Picture this: golden-brown potatoes, crisp on the outside yet tender on the inside, adorned with a heavenly herby, creamy dressing. If your taste buds aren't already tingling, just wait until you experience the explosion of flavors and textures in every bite.
When I say I dashed to the kitchen to whip up this sensational crispy smashed potato salad, believe me, I mean it! Potatoes, those humble yet versatile delights, take center stage in this dish, showcasing their ability to charm even the most discerning palates.
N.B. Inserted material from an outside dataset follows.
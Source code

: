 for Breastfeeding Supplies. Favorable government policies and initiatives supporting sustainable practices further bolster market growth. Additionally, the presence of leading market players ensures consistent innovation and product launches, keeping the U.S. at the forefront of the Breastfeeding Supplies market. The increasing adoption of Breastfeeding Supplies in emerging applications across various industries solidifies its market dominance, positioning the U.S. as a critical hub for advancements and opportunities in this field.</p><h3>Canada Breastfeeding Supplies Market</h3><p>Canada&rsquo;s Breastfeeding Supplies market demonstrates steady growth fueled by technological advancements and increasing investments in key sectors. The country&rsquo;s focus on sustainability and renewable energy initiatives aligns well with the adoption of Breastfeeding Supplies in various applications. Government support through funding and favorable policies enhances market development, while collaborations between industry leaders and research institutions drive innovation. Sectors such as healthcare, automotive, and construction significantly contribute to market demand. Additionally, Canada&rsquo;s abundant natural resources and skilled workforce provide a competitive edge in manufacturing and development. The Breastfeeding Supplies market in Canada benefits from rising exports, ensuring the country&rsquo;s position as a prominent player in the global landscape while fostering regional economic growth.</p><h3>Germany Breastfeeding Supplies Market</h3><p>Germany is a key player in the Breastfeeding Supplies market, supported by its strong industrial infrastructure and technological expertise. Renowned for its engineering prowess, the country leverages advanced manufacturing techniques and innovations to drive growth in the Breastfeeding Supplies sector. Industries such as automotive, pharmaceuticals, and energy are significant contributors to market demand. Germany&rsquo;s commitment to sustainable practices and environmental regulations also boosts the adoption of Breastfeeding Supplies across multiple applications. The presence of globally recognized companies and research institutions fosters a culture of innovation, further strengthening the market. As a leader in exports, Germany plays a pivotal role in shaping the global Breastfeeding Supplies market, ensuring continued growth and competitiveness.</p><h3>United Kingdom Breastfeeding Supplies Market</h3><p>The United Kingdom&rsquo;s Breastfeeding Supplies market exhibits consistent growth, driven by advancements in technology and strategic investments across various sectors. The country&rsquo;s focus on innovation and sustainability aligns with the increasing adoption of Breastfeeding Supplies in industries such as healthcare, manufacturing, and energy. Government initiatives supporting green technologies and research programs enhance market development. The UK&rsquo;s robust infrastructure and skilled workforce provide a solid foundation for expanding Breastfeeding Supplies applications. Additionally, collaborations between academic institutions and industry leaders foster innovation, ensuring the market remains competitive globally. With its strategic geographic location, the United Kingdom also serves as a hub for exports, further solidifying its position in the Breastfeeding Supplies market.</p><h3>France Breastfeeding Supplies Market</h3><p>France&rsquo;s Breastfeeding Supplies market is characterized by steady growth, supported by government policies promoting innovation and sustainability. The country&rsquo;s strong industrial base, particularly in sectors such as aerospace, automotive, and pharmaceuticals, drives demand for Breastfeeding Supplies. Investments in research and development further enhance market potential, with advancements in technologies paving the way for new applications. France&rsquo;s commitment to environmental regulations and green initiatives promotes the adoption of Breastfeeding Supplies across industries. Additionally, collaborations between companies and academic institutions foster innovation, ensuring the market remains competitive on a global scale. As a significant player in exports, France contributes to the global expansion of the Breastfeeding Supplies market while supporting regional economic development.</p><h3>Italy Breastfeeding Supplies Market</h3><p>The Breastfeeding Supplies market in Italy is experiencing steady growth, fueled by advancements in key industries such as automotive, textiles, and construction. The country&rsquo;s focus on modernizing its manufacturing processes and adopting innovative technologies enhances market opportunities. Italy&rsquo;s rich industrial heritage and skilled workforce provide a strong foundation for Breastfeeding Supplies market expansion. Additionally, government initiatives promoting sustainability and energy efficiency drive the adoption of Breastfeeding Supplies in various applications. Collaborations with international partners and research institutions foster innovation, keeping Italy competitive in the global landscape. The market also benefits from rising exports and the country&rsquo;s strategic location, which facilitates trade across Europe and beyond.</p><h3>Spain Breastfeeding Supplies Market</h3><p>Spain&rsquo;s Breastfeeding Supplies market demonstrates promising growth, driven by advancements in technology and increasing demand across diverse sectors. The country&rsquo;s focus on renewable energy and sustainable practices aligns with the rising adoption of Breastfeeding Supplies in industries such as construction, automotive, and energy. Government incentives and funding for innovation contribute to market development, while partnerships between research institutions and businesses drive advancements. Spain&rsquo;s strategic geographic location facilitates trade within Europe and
Whether you're a potato aficionado or simply someone who appreciates good food, this recipe is bound to captivate your senses and leave you craving more!
Servings:
4 servings
Prep time:
10minutes
Cooking time:
1hour
INGREDIENTS
2 pounds baby potatoes (mini yellow potatoes)
3 tablespoons olive oil, divided
1/2 teaspoon salt
1/4 teaspoon pepper
3/4 cup Greek yogurt
1/2 cup kewpie mayonnaise (or regular mayo)
2 teaspoons Dijon mustard
1/2 lemon, juiced
1 garlic clove, minced
1/4 cup fresh parsley, chopped
salt and pepper, to taste
1 dill pickle, finely chopped
1 shallot, finely chopped
1-2 scallions for garnish, optional
INSTRUCTIONS
Preheat the oven to 425°F and line a baking sheet with parchment paper (you may need 2 sheets if they’re small).
Place the potatoes in a large pot of well-salted cold water. Bring to a boil over medium heat and cook for 7-8 minutes – until just fork tender. Drain and let cool slightly.
Pat the potatoes dry with a paper towel, then transfer them to the baking sheet. Gently smash each potato with the bottom of a glass.
Brush with 2 tablespoons of olive oil and season generously with salt and pepper. Roast for 45-60 minutes, flipping halfway, until until golden brown and crispy.
While the potatoes cook, whisk the remaining 1 tablespoon of olive oil with the yogurt, mayo, Dijon, lemon juice, garlic, and parsley until smooth. Stir in the chopped pickle and shallot, taste, and season with salt and pepper, as needed. Cover and refrigerate.
When the potatoes are done, remove the tray from the oven and let cool for 5 minutes. Save some crispy brown potato bits for the topping, then transfer them to a large bowl and gently toss with the herbed yogurt dressing until evenly coated.
Garnish with chopped scallions and crispy potato bits. Serve warm and enjoy.